Gilbert Silva suffered a compensable injury in 2001 while working for Lowes Home Improvement. He kept working for Lowes after his injury, but was terminated in 2002. After multiple appeals, Lowes paid a lump sum for accrued TTD and initiated ongoing weekly payments. Three years later, Mr. Silva filed a motion requesting, among other things, reimbursement for three community college classes, a Process Tech Certification fee, and a $2,860.00 fee Mr. Silva’s accountants charged him to compile amounts allegedly owed to him in connection with his workers’ compensation claim.
Mr. Silva’s motion was denied by the Commission and he appealed. On February 3, 2015 the Court of Appeals affirmed the Commission’s decision in Silva v. Lowes Home Improvement.
With respect to the expenses he incurred for community college classes and the Process Tech Certification, the Court noted that although Mr. Silva took the classes and incurred these expenses to try to regain some type of employment, he admitted he was not referred to the courses by a vocational rehabilitation professional. As there was no medical or vocational testimony tending to show these educational expenses were recommended by a medical or a rehabilitation professional or that they would lessen his period of disability, the Court found that the Commission did not err in denying Silva’s request for reimbursement.
The Court also affirmed the Commission’s decision denying payment of the fees Silva’s accountants charged him. Although Silva tried to argue the fees charged by his CPA were akin to a life care plan, the Court held the Commission did not err in concluding that there was insufficient evidence the accounting expenses were a necessary medical or rehabilitative service.

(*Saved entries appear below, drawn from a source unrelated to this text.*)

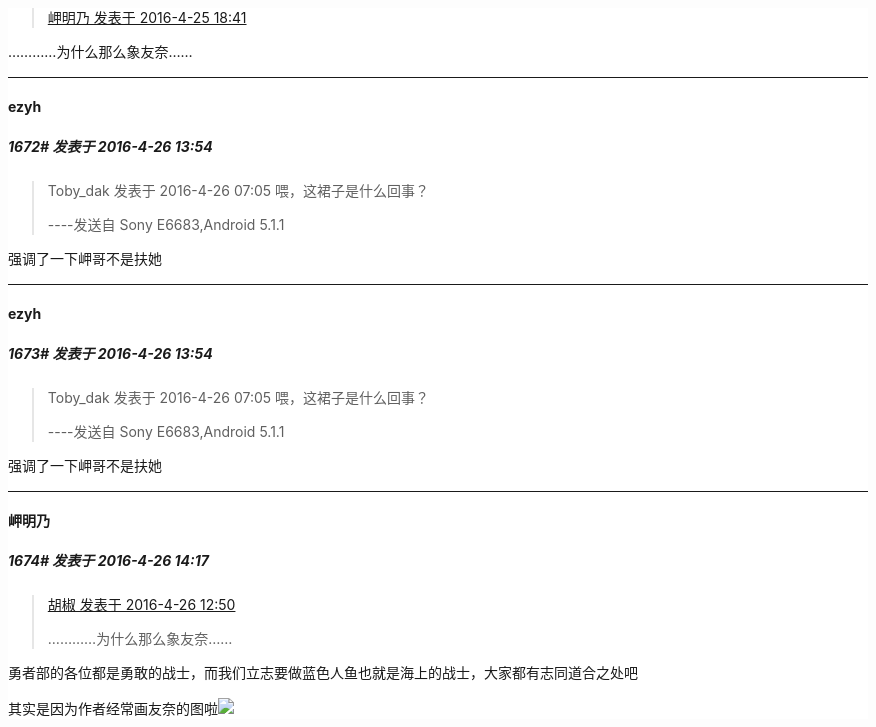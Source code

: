 

<blockquote><a href="httphttps://bbs.saraba1st.com/2b/forum.php?mod=redirect&amp;goto=findpost&amp;pid=32239343&amp;ptid=1148786" target="_blank">岬明乃 发表于 2016-4-25 18:41</a></blockquote>
…………为什么那么象友奈……







*****

####  ezyh  
##### 1672#       发表于 2016-4-26 13:54



<blockquote>Toby_dak 发表于 2016-4-26 07:05
喂，这裙子是什么回事？


----发送自 Sony E6683,Android 5.1.1</blockquote>
强调了一下岬哥不是扶她







*****

####  ezyh  
##### 1673#       发表于 2016-4-26 13:54



<blockquote>Toby_dak 发表于 2016-4-26 07:05
喂，这裙子是什么回事？


----发送自 Sony E6683,Android 5.1.1</blockquote>
强调了一下岬哥不是扶她







*****

####  岬明乃  
##### 1674#       发表于 2016-4-26 14:17



<blockquote><a href="httphttps://bbs.saraba1st.com/2b/forum.php?mod=redirect&amp;goto=findpost&amp;pid=32245649&amp;ptid=1148786" target="_blank">胡椒 发表于 2016-4-26 12:50</a>

…………为什么那么象友奈……</blockquote>
勇者部的各位都是勇敢的战士，而我们立志要做蓝色人鱼也就是海上的战士，大家都有志同道合之处吧

其实是因为作者经常画友奈的图啦<img src="https://static.saraba1st.com/image/smiley/face/153.gif" referrerpolicy="no-referrer">
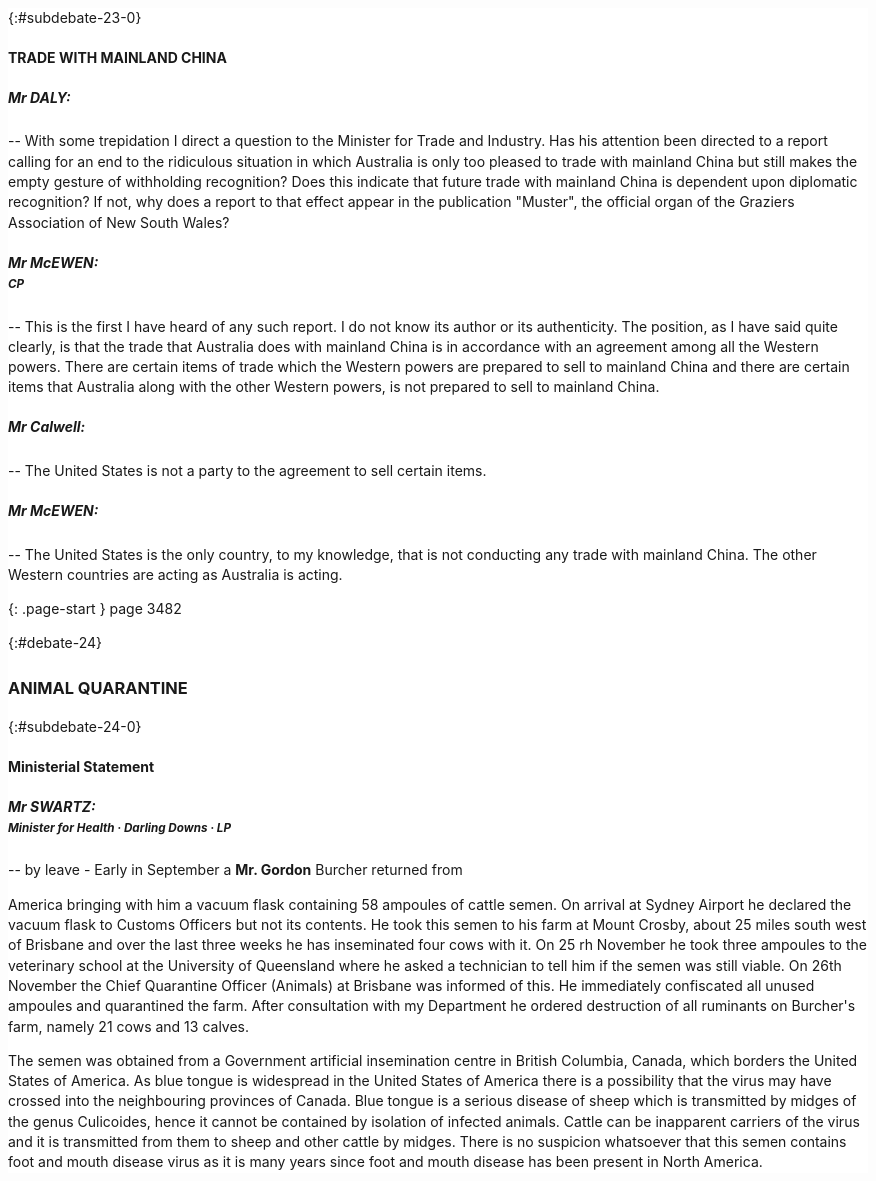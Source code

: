 {:#subdebate-23-0}
#### TRADE WITH MAINLAND CHINA

##### Mr DALY:

-- With some trepidation I direct a question to the Minister for Trade and Industry. Has his attention been directed to a report calling for an end to the ridiculous situation in which Australia is only too pleased to trade with mainland China but still makes the empty gesture of withholding recognition? Does this indicate that future trade with mainland China is dependent upon diplomatic recognition? If not, why does a report to that effect appear in the publication "Muster", the official organ of the Graziers Association of New South Wales? 

##### Mr McEWEN:<br><small class="text-muted">CP</small>

-- This is the first I have heard of any such report. I do not know its author or its authenticity. The position, as I have said quite clearly, is that the trade that Australia does with mainland China is in accordance with an agreement among all the Western powers. There are certain items of trade which the Western powers are prepared to sell to mainland China and there are certain items that Australia along with the other Western powers, is not prepared to sell to mainland China. 

##### Mr Calwell:

-- The United States is not a party to the agreement to sell certain items. 

##### Mr McEWEN:

-- The United States is the only country, to my knowledge, that is not conducting any trade with mainland China. The other Western countries are acting as Australia is acting. 

{: .page-start }
page 3482

{:#debate-24}
### ANIMAL QUARANTINE

{:#subdebate-24-0}
#### Ministerial Statement

##### Mr SWARTZ:<br><small class="text-muted">Minister for Health &middot; Darling Downs &middot; LP</small>

-- by leave - Early in September  a  **Mr. Gordon**  Burcher returned from 

America bringing with him a vacuum flask containing 58 ampoules of cattle semen. On arrival at Sydney Airport he declared the vacuum flask to Customs Officers but not its contents. He took this semen to his farm at Mount Crosby, about 25 miles south west of Brisbane and over the last three weeks he has inseminated four cows with it. On 25 rh November he took three ampoules to the veterinary school at the University of Queensland where he asked a technician to tell him if the semen was still viable. On 26th November the Chief Quarantine Officer (Animals) at Brisbane was informed of this. He immediately confiscated all unused ampoules and quarantined the farm. After consultation with my Department he ordered destruction of all ruminants on Burcher's farm, namely 21 cows and 13 calves. 

The semen was obtained from a Government artificial insemination centre in British Columbia, Canada, which borders the United States of America. As blue tongue is widespread in the United States of America there is a possibility that the virus may have crossed into the neighbouring provinces of Canada. Blue tongue is a serious disease of sheep which is transmitted by midges of the genus Culicoides, hence it cannot be contained by isolation of infected animals. Cattle can be inapparent carriers of the virus and it is transmitted from them to sheep and other cattle by midges. There is no suspicion whatsoever that this semen contains foot and mouth disease virus as it is many years since foot and mouth disease has been present in North America. 
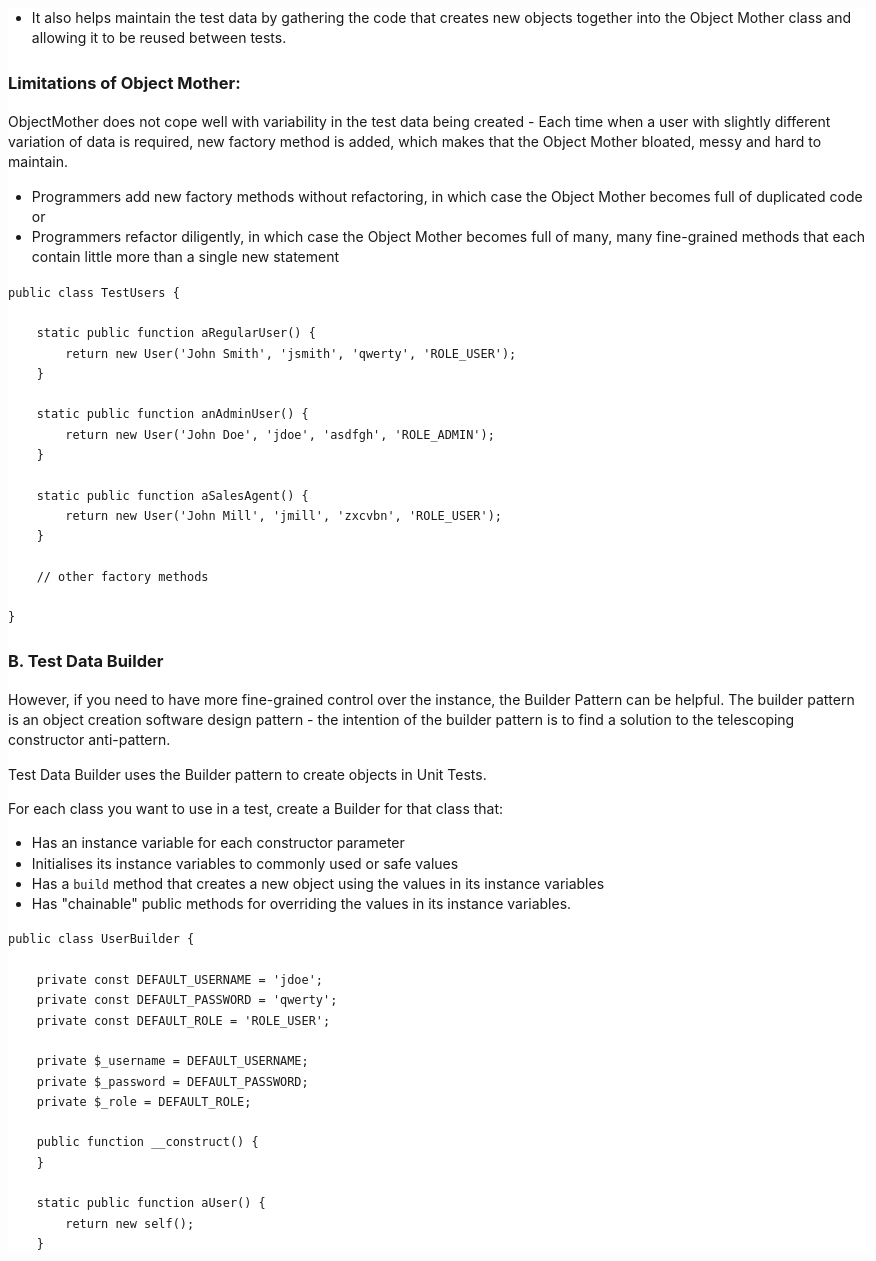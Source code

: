 - It also helps maintain the test data by gathering the code that creates new objects together into the Object Mother class and allowing it to be reused between tests.

### Limitations of Object Mother:
ObjectMother does not cope well with variability in the test data being created - Each time when a user with slightly different variation of data is required, new factory method is added, which makes that the Object Mother bloated, messy and hard to maintain.
- Programmers add new factory methods without refactoring, in which case the Object Mother becomes full of duplicated code
or
- Programmers refactor diligently, in which case the Object Mother becomes full of many, many fine-grained methods that each contain little more than a single new statement

```
public class TestUsers {

    static public function aRegularUser() {
        return new User('John Smith', 'jsmith', 'qwerty', 'ROLE_USER');
    }

    static public function anAdminUser() {
        return new User('John Doe', 'jdoe', 'asdfgh', 'ROLE_ADMIN');
    }

    static public function aSalesAgent() {
        return new User('John Mill', 'jmill', 'zxcvbn', 'ROLE_USER');
    }

    // other factory methods

}
```


### B. Test Data Builder

However, if you need to have more fine-grained control over the instance, the Builder Pattern can be helpful.
The builder pattern is an object creation software design pattern - the intention of the builder pattern is to find a solution to the telescoping constructor anti-pattern.

Test Data Builder uses the Builder pattern to create objects in Unit Tests.

For each class you want to use in a test, create a Builder for that class that:

- Has an instance variable for each constructor parameter
- Initialises its instance variables to commonly used or safe values
- Has a `build` method that creates a new object using the values in its instance variables
- Has "chainable" public methods for overriding the values in its instance variables.

```
public class UserBuilder {

    private const DEFAULT_USERNAME = 'jdoe';
    private const DEFAULT_PASSWORD = 'qwerty';
    private const DEFAULT_ROLE = 'ROLE_USER';

    private $_username = DEFAULT_USERNAME;
    private $_password = DEFAULT_PASSWORD;
    private $_role = DEFAULT_ROLE;

    public function __construct() {
    }

    static public function aUser() {
        return new self();
    }
```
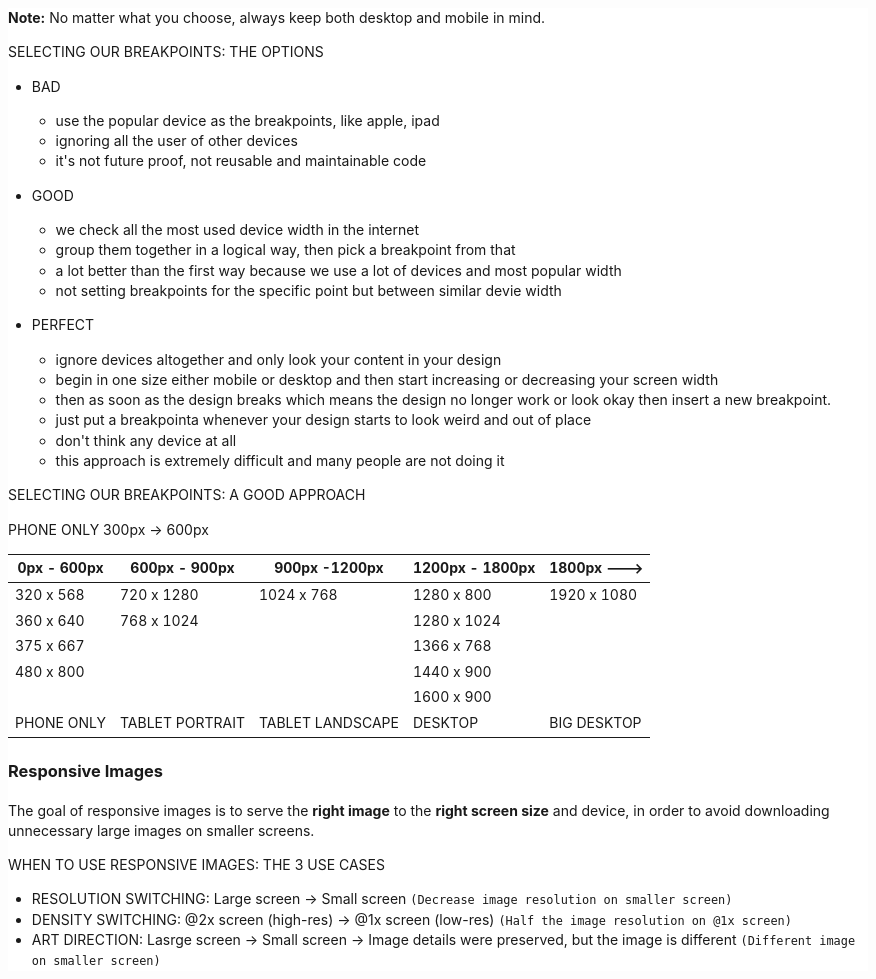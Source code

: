 **Note:** No matter what you choose, always keep both desktop and mobile in mind.


SELECTING OUR BREAKPOINTS: THE OPTIONS
- BAD
  - use the popular device as the breakpoints, like apple, ipad
  - ignoring all the user of other devices
  - it's not future proof, not reusable and maintainable code

- GOOD
  - we check all the most used device width in the internet
  - group them together in a logical way, then pick a breakpoint from that
  - a lot better than the first way because we use a lot of devices and most popular width
  - not setting breakpoints for the specific point but between similar devie width

- PERFECT
  - ignore devices altogether and only look your content in your design
  - begin in one size either mobile or desktop and then start increasing or decreasing your screen width
  - then as soon as the design breaks which means the design no longer work or look okay then insert a new breakpoint.
  - just put a breakpointa whenever your design starts to look weird and out of place
  - don't think any device at all
  - this approach is extremely difficult and many people are not doing it

SELECTING OUR BREAKPOINTS: A GOOD APPROACH

PHONE ONLY
300px -> 600px


| 0px - 600px | 600px - 900px  | 900px -1200px    | 1200px - 1800px | 1800px ---> |
| ----------- | -------------- | ---------------- | --------------- | ----------- |
| 320 x 568   | 720 x 1280     | 1024 x 768       | 1280 x 800      | 1920 x 1080 |
| 360 x 640   | 768 x 1024     |                  | 1280 x 1024     |             |
| 375 x 667   |                |                  | 1366 x 768      |             |
| 480 x 800   |                |                  | 1440 x 900      |             |
|             |                |                  | 1600 x 900      |             |
| PHONE ONLY  | TABLET PORTRAIT| TABLET LANDSCAPE |     DESKTOP     | BIG DESKTOP |


### Responsive Images
The goal of responsive images is to serve the **right image** to the **right screen size** and device, in order to avoid downloading unnecessary large images on smaller screens.

WHEN TO USE RESPONSIVE IMAGES: THE 3 USE CASES
- RESOLUTION SWITCHING: Large screen -> Small screen `(Decrease image resolution on smaller screen)`
- DENSITY SWITCHING: @2x screen (high-res) -> @1x screen (low-res) `(Half the image resolution on @1x screen)`
- ART DIRECTION: Lasrge screen -> Small screen -> Image details were preserved, but the image is different `(Different image on smaller screen)`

Risk Handling Hint: Silva reminds Risk Managers that although “medical compensation” is broadly interpreted in North Carolina, the service requested still must effect a cure, provide relief or lessen the period of the injured worker’s disability. The outcome with Silva’s education expenses could have been different if he had obtained testimony, even after the fact, that the expenses were a reasonable or appropriate vocational plan.